- _Task statement_: Produce word for word the lines of the data below running from the one that has "oomp_key_full | oomp_footprint_kubix89_kicad_module_sip3 |" to the one that has "owner | kubiX89 |", inclusive, and no others.

-- Dataset records follows --

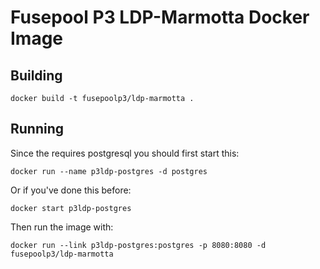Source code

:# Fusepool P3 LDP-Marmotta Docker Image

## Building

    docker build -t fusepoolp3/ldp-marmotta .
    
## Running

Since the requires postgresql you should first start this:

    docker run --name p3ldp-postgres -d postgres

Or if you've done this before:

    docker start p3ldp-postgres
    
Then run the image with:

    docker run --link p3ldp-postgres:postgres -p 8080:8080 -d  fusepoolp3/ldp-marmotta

-- Dataset records concluded --
-- Dataset records follows --

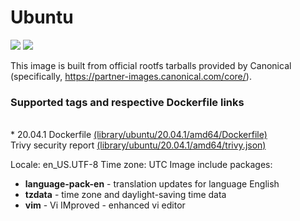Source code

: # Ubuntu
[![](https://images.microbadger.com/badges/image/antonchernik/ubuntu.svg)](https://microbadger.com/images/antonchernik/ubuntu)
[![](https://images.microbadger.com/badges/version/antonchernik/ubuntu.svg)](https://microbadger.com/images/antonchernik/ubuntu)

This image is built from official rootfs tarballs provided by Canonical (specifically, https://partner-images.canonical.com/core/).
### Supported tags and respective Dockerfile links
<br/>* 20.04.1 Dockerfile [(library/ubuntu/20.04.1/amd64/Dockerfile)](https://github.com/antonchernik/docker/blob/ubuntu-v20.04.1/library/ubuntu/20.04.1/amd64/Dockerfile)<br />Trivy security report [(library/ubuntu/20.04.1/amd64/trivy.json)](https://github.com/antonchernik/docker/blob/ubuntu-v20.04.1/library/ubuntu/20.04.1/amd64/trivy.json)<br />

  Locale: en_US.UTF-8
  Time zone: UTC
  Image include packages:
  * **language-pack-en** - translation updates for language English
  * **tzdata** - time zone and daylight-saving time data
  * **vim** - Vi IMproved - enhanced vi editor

-- Dataset records concluded --
-- Dataset records follows --

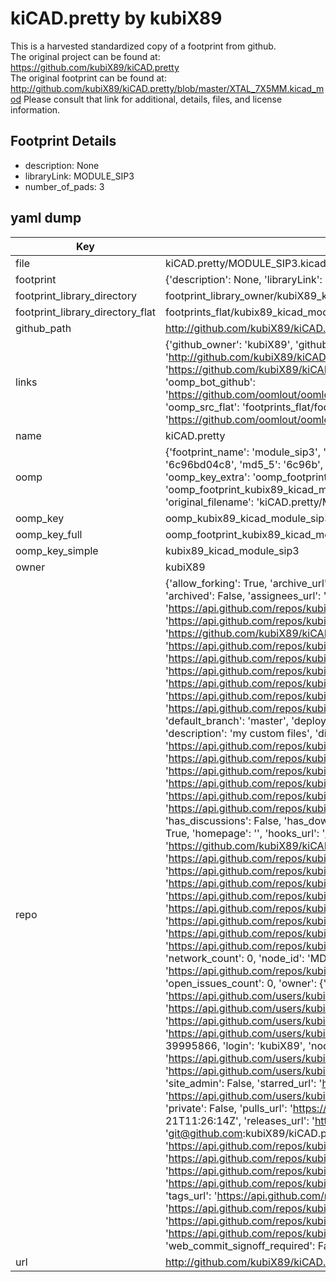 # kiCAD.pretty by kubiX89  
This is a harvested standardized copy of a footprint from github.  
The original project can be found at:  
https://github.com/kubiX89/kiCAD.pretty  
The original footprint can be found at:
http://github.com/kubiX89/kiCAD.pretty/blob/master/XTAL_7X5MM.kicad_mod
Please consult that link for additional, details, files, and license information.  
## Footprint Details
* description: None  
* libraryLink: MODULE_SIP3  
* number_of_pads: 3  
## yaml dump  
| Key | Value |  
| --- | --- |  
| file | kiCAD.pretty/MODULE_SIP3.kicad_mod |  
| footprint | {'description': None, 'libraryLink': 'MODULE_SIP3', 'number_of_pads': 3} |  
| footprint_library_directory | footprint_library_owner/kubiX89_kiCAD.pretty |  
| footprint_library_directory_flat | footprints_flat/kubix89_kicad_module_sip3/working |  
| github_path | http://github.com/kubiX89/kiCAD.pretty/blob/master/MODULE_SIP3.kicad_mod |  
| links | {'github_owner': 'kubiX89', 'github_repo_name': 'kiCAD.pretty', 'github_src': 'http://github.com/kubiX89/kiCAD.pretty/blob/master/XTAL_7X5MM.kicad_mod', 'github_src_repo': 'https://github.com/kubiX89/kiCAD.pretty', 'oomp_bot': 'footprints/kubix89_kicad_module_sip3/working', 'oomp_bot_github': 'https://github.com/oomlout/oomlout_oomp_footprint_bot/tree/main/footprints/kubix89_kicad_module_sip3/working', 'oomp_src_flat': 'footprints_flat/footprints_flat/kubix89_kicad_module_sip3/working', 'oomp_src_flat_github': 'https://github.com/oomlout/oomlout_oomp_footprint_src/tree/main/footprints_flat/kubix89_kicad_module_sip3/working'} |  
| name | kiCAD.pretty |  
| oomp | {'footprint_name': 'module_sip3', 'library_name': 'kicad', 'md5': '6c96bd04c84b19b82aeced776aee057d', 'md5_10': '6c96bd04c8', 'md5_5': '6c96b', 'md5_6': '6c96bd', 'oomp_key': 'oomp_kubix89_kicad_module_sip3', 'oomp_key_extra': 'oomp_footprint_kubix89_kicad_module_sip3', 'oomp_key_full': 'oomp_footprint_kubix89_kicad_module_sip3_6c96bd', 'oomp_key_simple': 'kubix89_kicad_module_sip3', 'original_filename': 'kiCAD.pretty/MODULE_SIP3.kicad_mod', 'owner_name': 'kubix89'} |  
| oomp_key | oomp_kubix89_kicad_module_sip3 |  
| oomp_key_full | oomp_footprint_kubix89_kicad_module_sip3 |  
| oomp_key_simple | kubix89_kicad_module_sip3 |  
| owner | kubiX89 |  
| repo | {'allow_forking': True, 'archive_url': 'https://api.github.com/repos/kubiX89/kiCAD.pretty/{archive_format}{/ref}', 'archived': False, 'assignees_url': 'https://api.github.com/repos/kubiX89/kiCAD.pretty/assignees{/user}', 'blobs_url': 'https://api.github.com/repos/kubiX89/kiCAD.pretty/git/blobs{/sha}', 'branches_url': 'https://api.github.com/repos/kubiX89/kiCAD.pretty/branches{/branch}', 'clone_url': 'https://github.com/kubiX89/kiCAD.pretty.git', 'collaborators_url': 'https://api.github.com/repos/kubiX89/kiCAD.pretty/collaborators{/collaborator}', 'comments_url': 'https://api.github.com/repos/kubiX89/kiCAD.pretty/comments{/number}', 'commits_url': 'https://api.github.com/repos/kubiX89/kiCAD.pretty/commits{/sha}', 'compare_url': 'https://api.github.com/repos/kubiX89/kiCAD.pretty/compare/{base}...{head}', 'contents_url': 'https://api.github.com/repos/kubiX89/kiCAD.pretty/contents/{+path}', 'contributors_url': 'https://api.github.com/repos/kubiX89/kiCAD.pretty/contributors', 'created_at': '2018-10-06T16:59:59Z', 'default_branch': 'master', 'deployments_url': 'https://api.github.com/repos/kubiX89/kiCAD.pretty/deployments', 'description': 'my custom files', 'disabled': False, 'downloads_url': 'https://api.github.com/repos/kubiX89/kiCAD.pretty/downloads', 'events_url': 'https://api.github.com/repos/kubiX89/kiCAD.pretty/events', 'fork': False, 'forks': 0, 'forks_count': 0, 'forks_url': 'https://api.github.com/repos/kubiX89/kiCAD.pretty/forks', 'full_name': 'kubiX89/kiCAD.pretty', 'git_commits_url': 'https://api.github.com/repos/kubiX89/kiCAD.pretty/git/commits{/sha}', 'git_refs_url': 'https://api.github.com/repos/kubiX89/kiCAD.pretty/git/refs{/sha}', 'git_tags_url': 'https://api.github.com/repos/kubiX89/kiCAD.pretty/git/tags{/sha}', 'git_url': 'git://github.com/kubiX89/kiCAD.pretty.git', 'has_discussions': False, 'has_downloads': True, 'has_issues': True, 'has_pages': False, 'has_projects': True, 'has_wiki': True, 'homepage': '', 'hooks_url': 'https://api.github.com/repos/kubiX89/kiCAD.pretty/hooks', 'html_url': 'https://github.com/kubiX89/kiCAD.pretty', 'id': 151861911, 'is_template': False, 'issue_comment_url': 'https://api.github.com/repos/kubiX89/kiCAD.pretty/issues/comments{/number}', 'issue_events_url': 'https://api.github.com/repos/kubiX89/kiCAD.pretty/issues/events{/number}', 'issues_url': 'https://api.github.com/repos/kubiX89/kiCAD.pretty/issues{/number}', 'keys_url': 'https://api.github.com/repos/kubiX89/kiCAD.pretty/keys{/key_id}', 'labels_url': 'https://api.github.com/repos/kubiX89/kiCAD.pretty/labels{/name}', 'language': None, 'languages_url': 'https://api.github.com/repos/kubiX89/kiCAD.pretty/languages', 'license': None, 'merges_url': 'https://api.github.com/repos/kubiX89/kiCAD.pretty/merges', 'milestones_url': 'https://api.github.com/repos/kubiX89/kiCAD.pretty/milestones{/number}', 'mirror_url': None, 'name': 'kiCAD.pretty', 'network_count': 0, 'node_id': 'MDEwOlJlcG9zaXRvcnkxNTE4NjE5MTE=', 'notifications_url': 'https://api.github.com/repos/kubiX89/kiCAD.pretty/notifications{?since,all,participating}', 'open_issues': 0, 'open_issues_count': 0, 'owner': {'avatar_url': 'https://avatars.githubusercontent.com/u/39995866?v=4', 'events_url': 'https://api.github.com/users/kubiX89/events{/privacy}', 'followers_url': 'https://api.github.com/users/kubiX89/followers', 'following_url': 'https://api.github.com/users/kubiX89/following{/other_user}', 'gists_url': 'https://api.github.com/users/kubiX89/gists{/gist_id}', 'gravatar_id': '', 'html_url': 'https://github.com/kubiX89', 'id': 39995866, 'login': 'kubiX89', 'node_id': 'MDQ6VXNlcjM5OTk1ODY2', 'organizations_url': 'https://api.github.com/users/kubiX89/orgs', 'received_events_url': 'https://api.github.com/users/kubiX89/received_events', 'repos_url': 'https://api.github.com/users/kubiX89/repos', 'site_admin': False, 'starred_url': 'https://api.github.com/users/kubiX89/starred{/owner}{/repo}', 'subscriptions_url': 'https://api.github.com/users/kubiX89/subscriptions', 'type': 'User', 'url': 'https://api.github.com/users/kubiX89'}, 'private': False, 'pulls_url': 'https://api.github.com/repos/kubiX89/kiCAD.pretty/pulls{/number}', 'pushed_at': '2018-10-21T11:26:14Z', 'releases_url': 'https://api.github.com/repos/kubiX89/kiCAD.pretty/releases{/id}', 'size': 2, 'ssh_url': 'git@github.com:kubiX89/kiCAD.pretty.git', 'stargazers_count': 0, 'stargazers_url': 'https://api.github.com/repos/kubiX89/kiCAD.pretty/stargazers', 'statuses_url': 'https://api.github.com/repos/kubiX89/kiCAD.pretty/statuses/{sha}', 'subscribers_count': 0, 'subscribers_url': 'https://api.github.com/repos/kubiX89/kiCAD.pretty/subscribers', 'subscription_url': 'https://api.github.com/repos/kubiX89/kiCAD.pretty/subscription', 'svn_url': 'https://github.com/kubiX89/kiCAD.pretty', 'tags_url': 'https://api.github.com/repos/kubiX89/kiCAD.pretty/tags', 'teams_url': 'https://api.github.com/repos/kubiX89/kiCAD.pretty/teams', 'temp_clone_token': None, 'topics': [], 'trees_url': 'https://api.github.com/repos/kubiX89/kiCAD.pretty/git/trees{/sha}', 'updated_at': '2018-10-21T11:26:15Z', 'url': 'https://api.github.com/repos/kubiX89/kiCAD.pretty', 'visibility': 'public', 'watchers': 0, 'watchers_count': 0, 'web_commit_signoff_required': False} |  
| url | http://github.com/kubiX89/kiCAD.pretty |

-- Dataset records concluded --

- _Response to this exercise_:
| oomp_key_full | oomp_footprint_kubix89_kicad_module_sip3 |  
| oomp_key_simple | kubix89_kicad_module_sip3 |  
| owner | kubiX89 |  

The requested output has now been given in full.